Cromatografía líquida de alta resolución (HPLC)

Determinación de la concentración de  ácido ascórbico en jugos de fruta envasados.

Introducción

La vitamina C presenta dos formas activas: el ácido ascórbico (AA)  y  ácido dehidroascórbico (ADHA). Ambas son muy lábiles y sensibles a la oxidación. En los alimentos frescos el AA se oxida progresivamente a ADHA y finalmente puede perder su actividad biológica al transformarse en ácido dicetogulónico que carece de actividad vitamínica.

La determinación de vitamina C total se lleva a cabo utilizando un reductor, ditiotreitol (DTT) que reduce  el ADHA formado a AA.

Técnica

Se determina el contenido de vitamina C en jugos elaborados, mediante la técnica de Behrens y Madère modificada que consiste en una cromatografía  líquida de alta resolución en  fase reversa con detección uv a 254 nm.
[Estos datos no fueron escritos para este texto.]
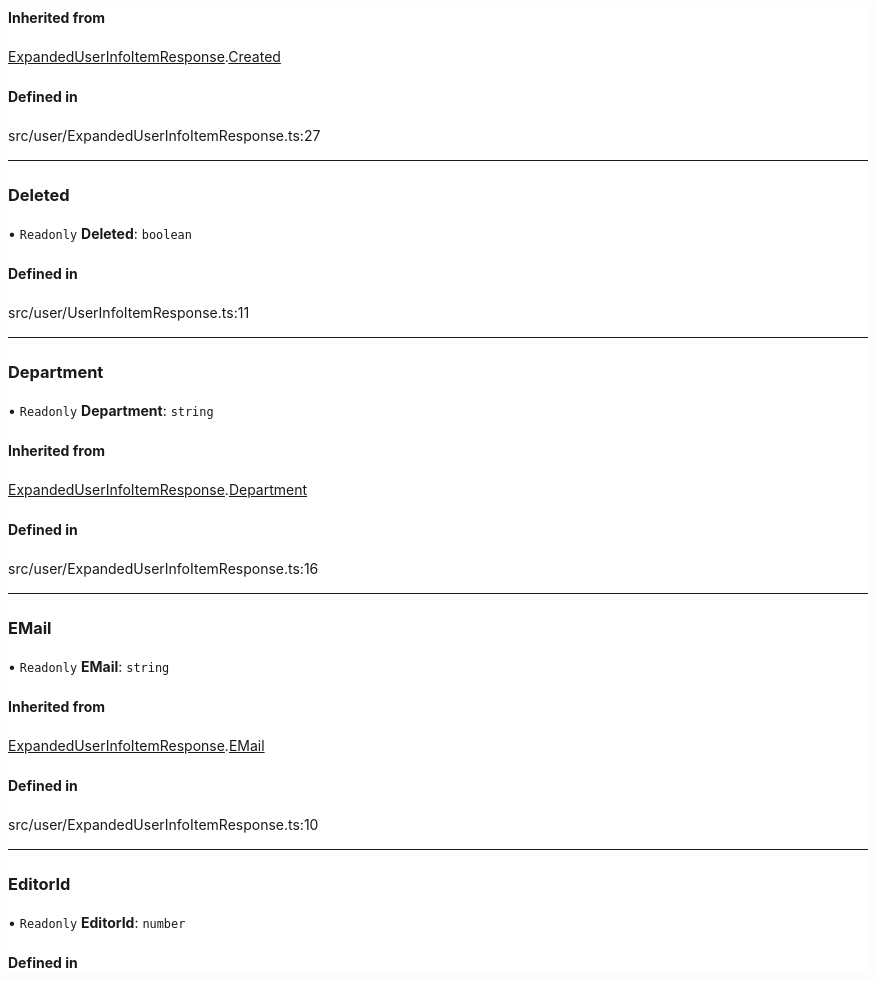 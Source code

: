 #### Inherited from

[ExpandedUserInfoItemResponse](ExpandedUserInfoItemResponse.md).[Created](ExpandedUserInfoItemResponse.md#created)

#### Defined in

src/user/ExpandedUserInfoItemResponse.ts:27

___

### Deleted

• `Readonly` **Deleted**: `boolean`

#### Defined in

src/user/UserInfoItemResponse.ts:11

___

### Department

• `Readonly` **Department**: `string`

#### Inherited from

[ExpandedUserInfoItemResponse](ExpandedUserInfoItemResponse.md).[Department](ExpandedUserInfoItemResponse.md#department)

#### Defined in

src/user/ExpandedUserInfoItemResponse.ts:16

___

### EMail

• `Readonly` **EMail**: `string`

#### Inherited from

[ExpandedUserInfoItemResponse](ExpandedUserInfoItemResponse.md).[EMail](ExpandedUserInfoItemResponse.md#email)

#### Defined in

src/user/ExpandedUserInfoItemResponse.ts:10

___

### EditorId

• `Readonly` **EditorId**: `number`

#### Defined in
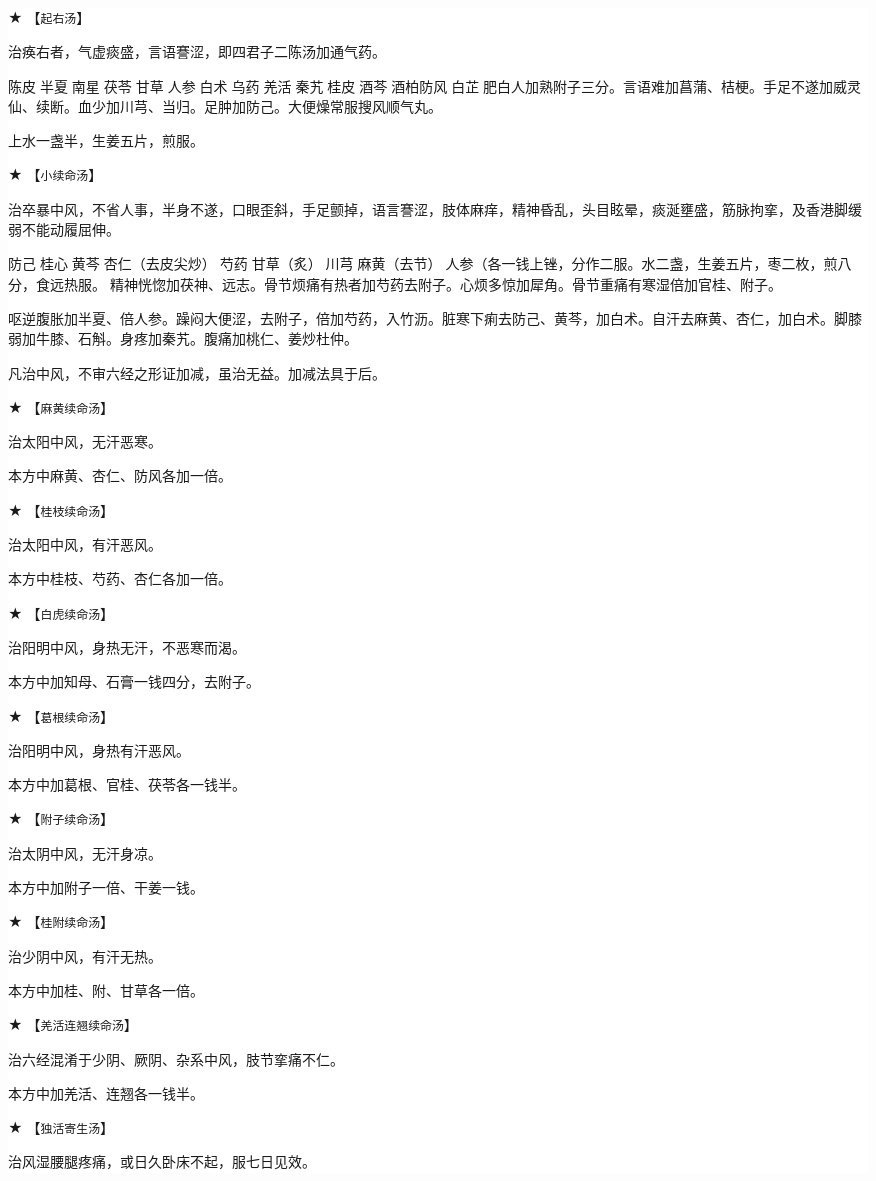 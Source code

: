 ★ 【`起右汤`】  

治痪右者，气虚痰盛，言语謇涩，即四君子二陈汤加通气药。  

陈皮 半夏 南星 茯苓 甘草 人参 白术 乌药 羌活 秦艽 桂皮 酒芩 酒柏防风 白芷 肥白人加熟附子三分。言语难加菖蒲、桔梗。手足不遂加威灵仙、续断。血少加川芎、当归。足肿加防己。大便燥常服搜风顺气丸。  

上水一盏半，生姜五片，煎服。  

★ 【`小续命汤`】  

治卒暴中风，不省人事，半身不遂，口眼歪斜，手足颤掉，语言謇涩，肢体麻痒，精神昏乱，头目眩晕，痰涎壅盛，筋脉拘挛，及香港脚缓弱不能动履屈伸。  

防己 桂心 黄芩 杏仁（去皮尖炒） 芍药 甘草（炙） 川芎 麻黄（去节） 人参（各一钱上锉，分作二服。水二盏，生姜五片，枣二枚，煎八分，食远热服。 精神恍惚加茯神、远志。骨节烦痛有热者加芍药去附子。心烦多惊加犀角。骨节重痛有寒湿倍加官桂、附子。  

呕逆腹胀加半夏、倍人参。躁闷大便涩，去附子，倍加芍药，入竹沥。脏寒下痢去防己、黄芩，加白术。自汗去麻黄、杏仁，加白术。脚膝弱加牛膝、石斛。身疼加秦艽。腹痛加桃仁、姜炒杜仲。  

凡治中风，不审六经之形证加减，虽治无益。加减法具于后。  

★ 【`麻黄续命汤`】  

治太阳中风，无汗恶寒。  

本方中麻黄、杏仁、防风各加一倍。  

★ 【`桂枝续命汤`】  

治太阳中风，有汗恶风。  

本方中桂枝、芍药、杏仁各加一倍。  

★ 【`白虎续命汤`】  

治阳明中风，身热无汗，不恶寒而渴。  

本方中加知母、石膏一钱四分，去附子。  

★ 【`葛根续命汤`】  

治阳明中风，身热有汗恶风。  

本方中加葛根、官桂、茯苓各一钱半。  

★ 【`附子续命汤`】  

治太阴中风，无汗身凉。  

本方中加附子一倍、干姜一钱。  

★ 【`桂附续命汤`】  

治少阴中风，有汗无热。  

本方中加桂、附、甘草各一倍。  

★ 【`羌活连翘续命汤`】  

治六经混淆于少阴、厥阴、杂系中风，肢节挛痛不仁。  

本方中加羌活、连翘各一钱半。  

★ 【`独活寄生汤`】  

治风湿腰腿疼痛，或日久卧床不起，服七日见效。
La cuantificacíon se realiza por el método del estandar externo.

Reactivos

• Buffer fosfatos pH 9.8

• Solución de ácido metafosfórico(HPO3)  al 17 %.

• Solución de HPO3 al 0.85 %. Se prepara por dilución de la solución de HPO3 17% p/v.

• Solución reductora. Preparar una solución  de ditiotreitol al 0.5 % en buffer fosfato pH 9.8

• FASE MOVIL. Solución de NaCH3COO.3H2O (95%) / metanol (5%).

      Pesar 10.8816 g de acetato de sodio, llevar a un litro de agua con H2O bidestilada.

      Agregar   0.1725 g de HPO3 y 50 ml de CH3OH grado HPLC. Ajustar el pH a 4.6 con KOH o

      AcH.

• Solución para la dilución final de las muestras. Pesar 10.8816 g de NaCH3COO.3H2O  , disolver y llevar a 1 l con agua bidestilada. Agregar 150 ml de CH3OH. PH final 4.8.

• Ácido ascórbico (estandar). Pesar en balanza analítica 0.3 gramos de ácido ascórbico eliminar la humedad en estufa de vacío a 100 º por 1 hora. Enfriar y pesar para obtener la masa del producto seco.

Precauciones

Todas las soluciones deben ser conservadas en heladera para evitar el desarrollo de microorganismos.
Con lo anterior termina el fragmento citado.